Pull every line with "event" from the entries below.

(SOURCE RECORDS Opens)

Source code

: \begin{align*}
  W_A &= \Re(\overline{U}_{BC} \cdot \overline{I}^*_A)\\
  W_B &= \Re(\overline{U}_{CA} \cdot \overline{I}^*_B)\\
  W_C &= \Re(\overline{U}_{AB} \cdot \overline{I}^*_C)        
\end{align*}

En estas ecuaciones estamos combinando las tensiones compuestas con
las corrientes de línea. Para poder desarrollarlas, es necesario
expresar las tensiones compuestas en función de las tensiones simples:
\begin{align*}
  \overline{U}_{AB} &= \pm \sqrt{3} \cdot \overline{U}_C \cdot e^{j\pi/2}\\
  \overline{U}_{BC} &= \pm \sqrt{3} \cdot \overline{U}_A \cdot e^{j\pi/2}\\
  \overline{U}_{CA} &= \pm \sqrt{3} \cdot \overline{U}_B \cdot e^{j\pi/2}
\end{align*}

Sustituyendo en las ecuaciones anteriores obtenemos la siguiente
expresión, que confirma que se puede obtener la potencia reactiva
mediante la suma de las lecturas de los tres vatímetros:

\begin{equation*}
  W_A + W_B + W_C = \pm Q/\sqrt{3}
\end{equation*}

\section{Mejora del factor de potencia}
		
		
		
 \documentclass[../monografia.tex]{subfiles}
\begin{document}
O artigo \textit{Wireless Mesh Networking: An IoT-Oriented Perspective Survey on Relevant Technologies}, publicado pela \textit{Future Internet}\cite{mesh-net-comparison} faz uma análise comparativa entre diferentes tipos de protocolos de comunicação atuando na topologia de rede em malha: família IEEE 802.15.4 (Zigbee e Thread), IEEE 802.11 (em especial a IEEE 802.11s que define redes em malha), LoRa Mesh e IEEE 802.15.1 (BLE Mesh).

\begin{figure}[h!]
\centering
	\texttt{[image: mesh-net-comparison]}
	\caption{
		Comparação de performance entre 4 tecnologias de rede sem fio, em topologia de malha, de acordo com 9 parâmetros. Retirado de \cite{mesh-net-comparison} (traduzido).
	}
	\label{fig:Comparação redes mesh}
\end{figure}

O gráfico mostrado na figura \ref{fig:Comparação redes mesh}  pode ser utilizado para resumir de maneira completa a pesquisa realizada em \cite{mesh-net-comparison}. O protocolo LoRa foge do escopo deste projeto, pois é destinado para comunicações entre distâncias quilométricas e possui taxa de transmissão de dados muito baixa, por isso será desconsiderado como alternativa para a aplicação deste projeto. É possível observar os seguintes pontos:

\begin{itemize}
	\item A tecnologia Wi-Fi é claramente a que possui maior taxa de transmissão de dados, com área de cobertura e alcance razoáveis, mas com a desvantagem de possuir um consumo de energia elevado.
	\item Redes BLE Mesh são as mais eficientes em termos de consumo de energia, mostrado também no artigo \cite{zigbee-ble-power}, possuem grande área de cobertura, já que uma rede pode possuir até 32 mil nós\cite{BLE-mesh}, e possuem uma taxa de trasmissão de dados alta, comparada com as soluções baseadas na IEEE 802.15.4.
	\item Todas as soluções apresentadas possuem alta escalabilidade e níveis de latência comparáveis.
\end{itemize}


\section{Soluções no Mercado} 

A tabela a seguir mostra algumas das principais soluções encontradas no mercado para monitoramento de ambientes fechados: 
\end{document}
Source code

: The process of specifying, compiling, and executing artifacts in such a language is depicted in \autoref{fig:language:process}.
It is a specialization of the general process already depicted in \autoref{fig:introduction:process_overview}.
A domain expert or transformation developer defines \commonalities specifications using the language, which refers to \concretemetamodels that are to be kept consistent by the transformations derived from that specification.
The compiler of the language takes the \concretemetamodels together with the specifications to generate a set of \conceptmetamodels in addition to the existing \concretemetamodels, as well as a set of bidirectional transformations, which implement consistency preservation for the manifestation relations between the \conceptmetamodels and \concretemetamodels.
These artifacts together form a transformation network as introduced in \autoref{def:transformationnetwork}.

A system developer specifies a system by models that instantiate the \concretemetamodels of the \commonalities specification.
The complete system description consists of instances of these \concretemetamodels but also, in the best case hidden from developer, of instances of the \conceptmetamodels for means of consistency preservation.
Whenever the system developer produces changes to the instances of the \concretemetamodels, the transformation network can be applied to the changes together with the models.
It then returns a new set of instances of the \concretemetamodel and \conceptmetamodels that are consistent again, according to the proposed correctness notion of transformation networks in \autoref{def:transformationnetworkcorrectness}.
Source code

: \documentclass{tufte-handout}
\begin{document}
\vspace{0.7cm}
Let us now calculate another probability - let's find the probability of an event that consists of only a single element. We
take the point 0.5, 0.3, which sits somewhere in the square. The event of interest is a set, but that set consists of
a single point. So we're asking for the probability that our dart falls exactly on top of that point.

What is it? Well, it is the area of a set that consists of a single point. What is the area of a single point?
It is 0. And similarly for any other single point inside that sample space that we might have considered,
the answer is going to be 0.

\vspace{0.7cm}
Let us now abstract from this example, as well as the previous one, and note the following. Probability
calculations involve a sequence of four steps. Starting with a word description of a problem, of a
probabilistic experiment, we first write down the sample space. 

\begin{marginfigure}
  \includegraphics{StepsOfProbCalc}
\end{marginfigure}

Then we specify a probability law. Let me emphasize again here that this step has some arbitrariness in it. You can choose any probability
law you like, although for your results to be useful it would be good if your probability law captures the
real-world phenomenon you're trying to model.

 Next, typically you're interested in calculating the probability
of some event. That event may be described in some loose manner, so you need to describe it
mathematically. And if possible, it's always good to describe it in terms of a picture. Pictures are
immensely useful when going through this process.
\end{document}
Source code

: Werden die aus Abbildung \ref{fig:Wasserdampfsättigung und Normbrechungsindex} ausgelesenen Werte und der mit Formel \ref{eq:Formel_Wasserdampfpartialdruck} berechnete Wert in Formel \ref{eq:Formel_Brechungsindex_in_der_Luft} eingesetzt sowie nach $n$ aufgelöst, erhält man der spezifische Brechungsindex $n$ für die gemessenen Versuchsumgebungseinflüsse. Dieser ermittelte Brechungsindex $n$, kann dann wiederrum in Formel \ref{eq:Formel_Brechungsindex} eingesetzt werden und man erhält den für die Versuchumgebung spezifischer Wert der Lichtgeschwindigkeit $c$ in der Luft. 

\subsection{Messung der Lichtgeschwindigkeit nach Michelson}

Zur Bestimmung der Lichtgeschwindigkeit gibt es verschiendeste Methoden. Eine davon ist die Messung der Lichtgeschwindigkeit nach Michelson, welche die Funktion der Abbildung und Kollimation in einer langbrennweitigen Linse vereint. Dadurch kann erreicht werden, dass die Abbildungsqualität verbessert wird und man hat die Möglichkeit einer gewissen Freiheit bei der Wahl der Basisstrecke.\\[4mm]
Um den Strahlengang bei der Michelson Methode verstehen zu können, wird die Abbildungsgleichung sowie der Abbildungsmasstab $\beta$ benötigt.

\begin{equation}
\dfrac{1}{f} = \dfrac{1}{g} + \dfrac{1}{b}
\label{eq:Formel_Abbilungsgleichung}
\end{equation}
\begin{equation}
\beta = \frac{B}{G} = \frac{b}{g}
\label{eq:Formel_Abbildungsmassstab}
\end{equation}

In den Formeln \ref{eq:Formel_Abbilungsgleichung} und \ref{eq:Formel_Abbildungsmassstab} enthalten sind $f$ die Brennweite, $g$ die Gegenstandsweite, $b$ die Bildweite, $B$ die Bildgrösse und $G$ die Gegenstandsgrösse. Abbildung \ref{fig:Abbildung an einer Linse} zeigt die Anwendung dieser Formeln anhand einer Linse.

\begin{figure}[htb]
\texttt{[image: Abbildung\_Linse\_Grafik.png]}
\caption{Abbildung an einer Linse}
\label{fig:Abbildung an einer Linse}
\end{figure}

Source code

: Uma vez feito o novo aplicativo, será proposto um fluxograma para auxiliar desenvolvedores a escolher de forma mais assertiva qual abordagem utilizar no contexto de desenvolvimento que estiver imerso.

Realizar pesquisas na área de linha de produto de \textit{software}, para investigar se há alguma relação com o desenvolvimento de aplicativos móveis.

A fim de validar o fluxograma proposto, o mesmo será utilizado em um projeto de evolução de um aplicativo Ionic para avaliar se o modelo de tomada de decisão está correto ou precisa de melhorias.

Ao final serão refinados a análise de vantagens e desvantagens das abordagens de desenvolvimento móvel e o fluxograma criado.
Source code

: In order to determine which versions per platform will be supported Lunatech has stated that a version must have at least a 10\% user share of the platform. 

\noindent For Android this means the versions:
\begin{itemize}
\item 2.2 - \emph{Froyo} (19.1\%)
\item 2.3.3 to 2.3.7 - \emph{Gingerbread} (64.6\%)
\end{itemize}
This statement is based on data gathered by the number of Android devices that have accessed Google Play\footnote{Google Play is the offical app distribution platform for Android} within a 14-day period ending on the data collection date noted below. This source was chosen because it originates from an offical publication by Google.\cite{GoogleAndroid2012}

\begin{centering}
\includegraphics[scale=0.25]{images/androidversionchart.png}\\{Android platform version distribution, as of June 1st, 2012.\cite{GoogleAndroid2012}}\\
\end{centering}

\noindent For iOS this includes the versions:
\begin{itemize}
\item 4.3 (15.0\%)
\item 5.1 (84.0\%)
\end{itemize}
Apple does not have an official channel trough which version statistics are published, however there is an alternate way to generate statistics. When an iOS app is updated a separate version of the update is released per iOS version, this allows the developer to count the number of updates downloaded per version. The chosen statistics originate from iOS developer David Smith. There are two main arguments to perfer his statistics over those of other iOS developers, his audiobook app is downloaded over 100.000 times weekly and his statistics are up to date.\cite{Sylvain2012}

(SOURCE RECORDS Closes)

REPLY:
Let us now calculate another probability - let's find the probability of an event that consists of only a single element. We
take the point 0.5, 0.3, which sits somewhere in the square. The event of interest is a set, but that set consists of
of some event. That event may be described in some loose manner, so you need to describe it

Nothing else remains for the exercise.